══ DATASET RECORDS
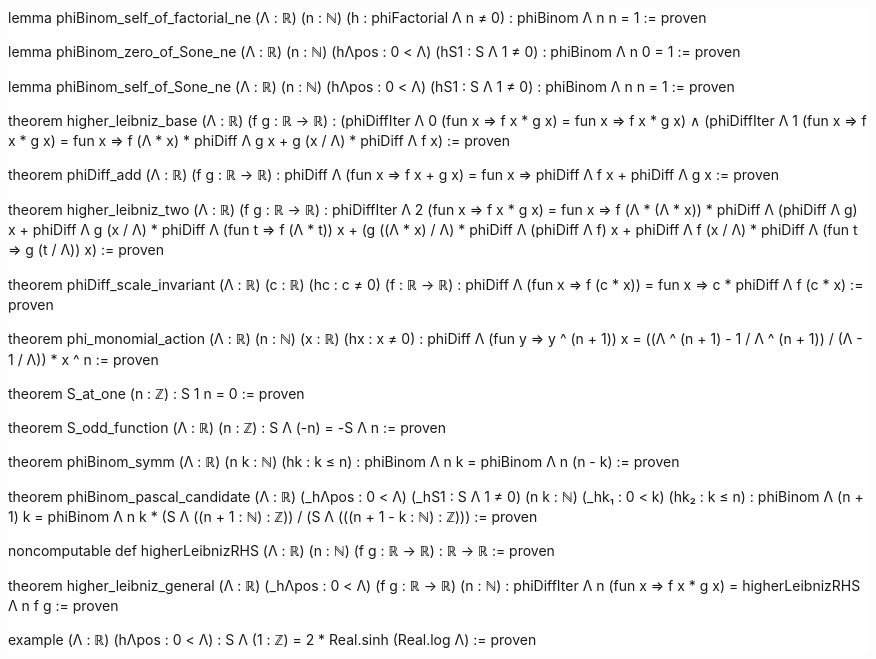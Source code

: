 lemma phiBinom_self_of_factorial_ne (Λ : ℝ) (n : ℕ)
    (h : phiFactorial Λ n ≠ 0) :
    phiBinom Λ n n = 1  := proven

lemma phiBinom_zero_of_Sone_ne (Λ : ℝ) (n : ℕ)
    (hΛpos : 0 < Λ) (hS1 : S Λ 1 ≠ 0) :
    phiBinom Λ n 0 = 1  := proven

lemma phiBinom_self_of_Sone_ne (Λ : ℝ) (n : ℕ)
    (hΛpos : 0 < Λ) (hS1 : S Λ 1 ≠ 0) :
    phiBinom Λ n n = 1  := proven

theorem higher_leibniz_base (Λ : ℝ) (f g : ℝ → ℝ) :
    (phiDiffIter Λ 0 (fun x => f x * g x) = fun x => f x * g x) ∧
    (phiDiffIter Λ 1 (fun x => f x * g x)
      = fun x => f (Λ * x) * phiDiff Λ g x + g (x / Λ) * phiDiff Λ f x)  := proven

theorem phiDiff_add (Λ : ℝ) (f g : ℝ → ℝ) :
    phiDiff Λ (fun x => f x + g x) = fun x => phiDiff Λ f x + phiDiff Λ g x  := proven

theorem higher_leibniz_two (Λ : ℝ) (f g : ℝ → ℝ) :
    phiDiffIter Λ 2 (fun x => f x * g x)
      = fun x =>
          f (Λ * (Λ * x)) * phiDiff Λ (phiDiff Λ g) x
            + phiDiff Λ g (x / Λ) * phiDiff Λ (fun t => f (Λ * t)) x
            + (g ((Λ * x) / Λ) * phiDiff Λ (phiDiff Λ f) x
                + phiDiff Λ f (x / Λ) * phiDiff Λ (fun t => g (t / Λ)) x)  := proven

theorem phiDiff_scale_invariant (Λ : ℝ) (c : ℝ) (hc : c ≠ 0) (f : ℝ → ℝ) :
    phiDiff Λ (fun x => f (c * x)) = fun x => c * phiDiff Λ f (c * x)  := proven

theorem phi_monomial_action (Λ : ℝ) (n : ℕ) (x : ℝ) (hx : x ≠ 0) :
    phiDiff Λ (fun y => y ^ (n + 1)) x =
      ((Λ ^ (n + 1) - 1 / Λ ^ (n + 1)) / (Λ - 1 / Λ)) * x ^ n  := proven

theorem S_at_one (n : ℤ) : S 1 n = 0  := proven

theorem S_odd_function (Λ : ℝ) (n : ℤ) : S Λ (-n) = -S Λ n  := proven

theorem phiBinom_symm (Λ : ℝ) (n k : ℕ) (hk : k ≤ n) :
    phiBinom Λ n k = phiBinom Λ n (n - k)  := proven


theorem phiBinom_pascal_candidate
    (Λ : ℝ) (_hΛpos : 0 < Λ) (_hS1 : S Λ 1 ≠ 0)
    (n k : ℕ) (_hk₁ : 0 < k) (hk₂ : k ≤ n) :
    phiBinom Λ (n + 1) k
      = phiBinom Λ n k * (S Λ ((n + 1 : ℕ) : ℤ)) / (S Λ (((n + 1 - k : ℕ) : ℤ)))  := proven

noncomputable def higherLeibnizRHS (Λ : ℝ) (n : ℕ) (f g : ℝ → ℝ) : ℝ → ℝ  := proven


theorem higher_leibniz_general
    (Λ : ℝ) (_hΛpos : 0 < Λ) (f g : ℝ → ℝ) (n : ℕ) :
    phiDiffIter Λ n (fun x => f x * g x) = higherLeibnizRHS Λ n f g  := proven


example (Λ : ℝ) (hΛpos : 0 < Λ) :
    S Λ (1 : ℤ) = 2 * Real.sinh (Real.log Λ)  := proven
════
WORK TO COMPLETE:
Copy out, word for word, the part of the entries above that begins at the line with "phiBinom Λ n k = phiBinom" and ends at the line with "phiBinom Λ n k *", including both.

EXERCISE RESPONSE:
    phiBinom Λ n k = phiBinom Λ n (n - k)  := proven


theorem phiBinom_pascal_candidate
    (Λ : ℝ) (_hΛpos : 0 < Λ) (_hS1 : S Λ 1 ≠ 0)
    (n k : ℕ) (_hk₁ : 0 < k) (hk₂ : k ≤ n) :
    phiBinom Λ (n + 1) k
      = phiBinom Λ n k * (S Λ ((n + 1 : ℕ) : ℤ)) / (S Λ (((n + 1 - k : ℕ) : ℤ)))  := proven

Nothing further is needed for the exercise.